#### Information provided

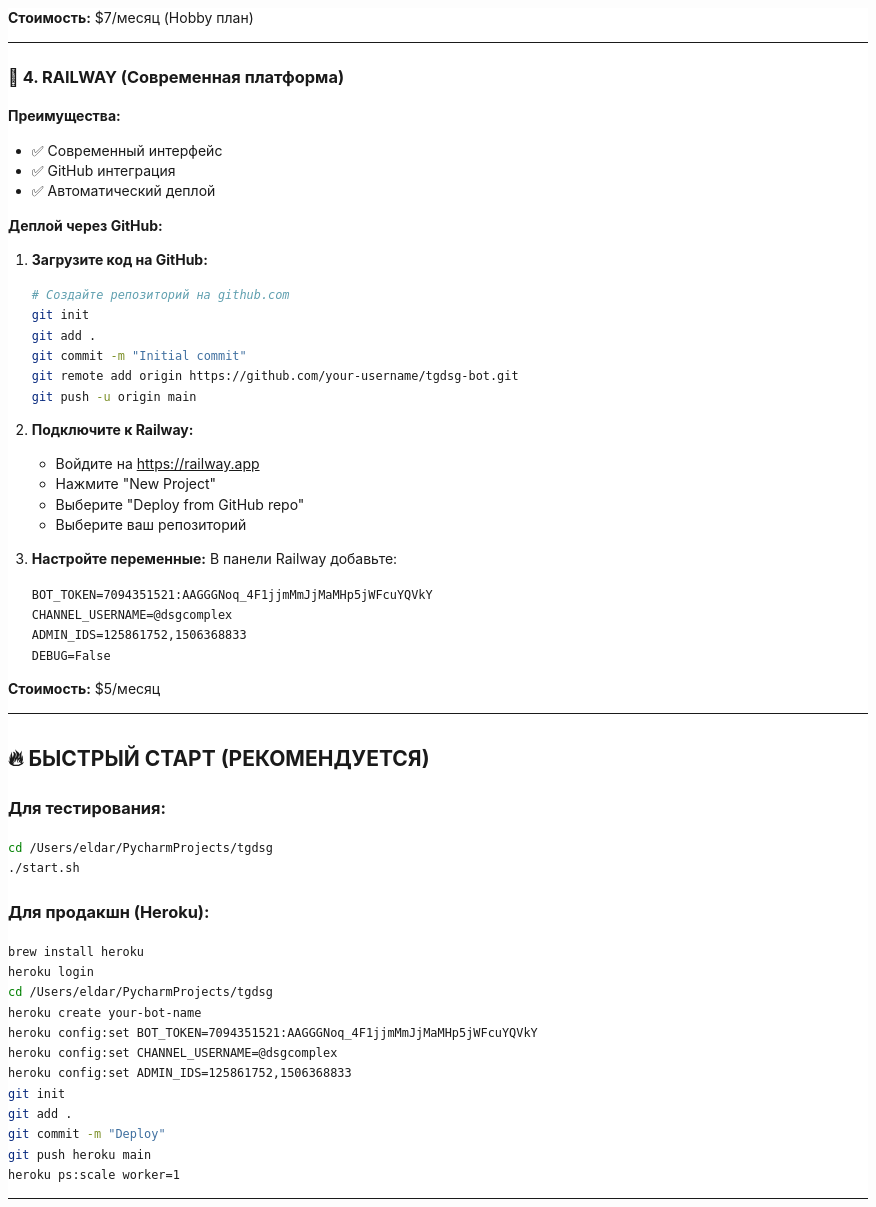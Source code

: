 **Стоимость:** $7/месяц (Hobby план)

---

### 🚄 **4. RAILWAY (Современная платформа)**

**Преимущества:**
- ✅ Современный интерфейс
- ✅ GitHub интеграция
- ✅ Автоматический деплой

**Деплой через GitHub:**
1. **Загрузите код на GitHub:**
   ```bash
   # Создайте репозиторий на github.com
   git init
   git add .
   git commit -m "Initial commit"
   git remote add origin https://github.com/your-username/tgdsg-bot.git
   git push -u origin main
   ```

2. **Подключите к Railway:**
   - Войдите на https://railway.app
   - Нажмите "New Project"
   - Выберите "Deploy from GitHub repo"
   - Выберите ваш репозиторий

3. **Настройте переменные:**
   В панели Railway добавьте:
   ```
   BOT_TOKEN=7094351521:AAGGGNoq_4F1jjmMmJjMaMHp5jWFcuYQVkY
   CHANNEL_USERNAME=@dsgcomplex
   ADMIN_IDS=125861752,1506368833
   DEBUG=False
   ```

**Стоимость:** $5/месяц

---

## 🔥 **БЫСТРЫЙ СТАРТ (РЕКОМЕНДУЕТСЯ)**

### Для тестирования:
```bash
cd /Users/eldar/PycharmProjects/tgdsg
./start.sh
```

### Для продакшн (Heroku):
```bash
brew install heroku
heroku login
cd /Users/eldar/PycharmProjects/tgdsg
heroku create your-bot-name
heroku config:set BOT_TOKEN=7094351521:AAGGGNoq_4F1jjmMmJjMaMHp5jWFcuYQVkY
heroku config:set CHANNEL_USERNAME=@dsgcomplex
heroku config:set ADMIN_IDS=125861752,1506368833
git init
git add .
git commit -m "Deploy"
git push heroku main
heroku ps:scale worker=1
```

---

########

Restate the data above word for word. Do not include the images.

Source code

: **Стоимость:** $7/месяц (Hobby план)

---

### 🚄 **4. RAILWAY (Современная платформа)**

**Преимущества:**
- ✅ Современный интерфейс
- ✅ GitHub интеграция
- ✅ Автоматический деплой

**Деплой через GitHub:**
1. **Загрузите код на GitHub:**
   ```bash
   # Создайте репозиторий на github.com
   git init
   git add .
   git commit -m "Initial commit"
   git remote add origin https://github.com/your-username/tgdsg-bot.git
   git push -u origin main
   ```

2. **Подключите к Railway:**
   - Войдите на https://railway.app
   - Нажмите "New Project"
   - Выберите "Deploy from GitHub repo"
   - Выберите ваш репозиторий

3. **Настройте переменные:**
   В панели Railway добавьте:
   ```
   BOT_TOKEN=7094351521:AAGGGNoq_4F1jjmMmJjMaMHp5jWFcuYQVkY
   CHANNEL_USERNAME=@dsgcomplex
   ADMIN_IDS=125861752,1506368833
   DEBUG=False
   ```

**Стоимость:** $5/месяц

---

## 🔥 **БЫСТРЫЙ СТАРТ (РЕКОМЕНДУЕТСЯ)**

### Для тестирования:
```bash
cd /Users/eldar/PycharmProjects/tgdsg
./start.sh
```

### Для продакшн (Heroku):
```bash
brew install heroku
heroku login
cd /Users/eldar/PycharmProjects/tgdsg
heroku create your-bot-name
heroku config:set BOT_TOKEN=7094351521:AAGGGNoq_4F1jjmMmJjMaMHp5jWFcuYQVkY
heroku config:set CHANNEL_USERNAME=@dsgcomplex
heroku config:set ADMIN_IDS=125861752,1506368833
git init
git add .
git commit -m "Deploy"
git push heroku main
heroku ps:scale worker=1
```

---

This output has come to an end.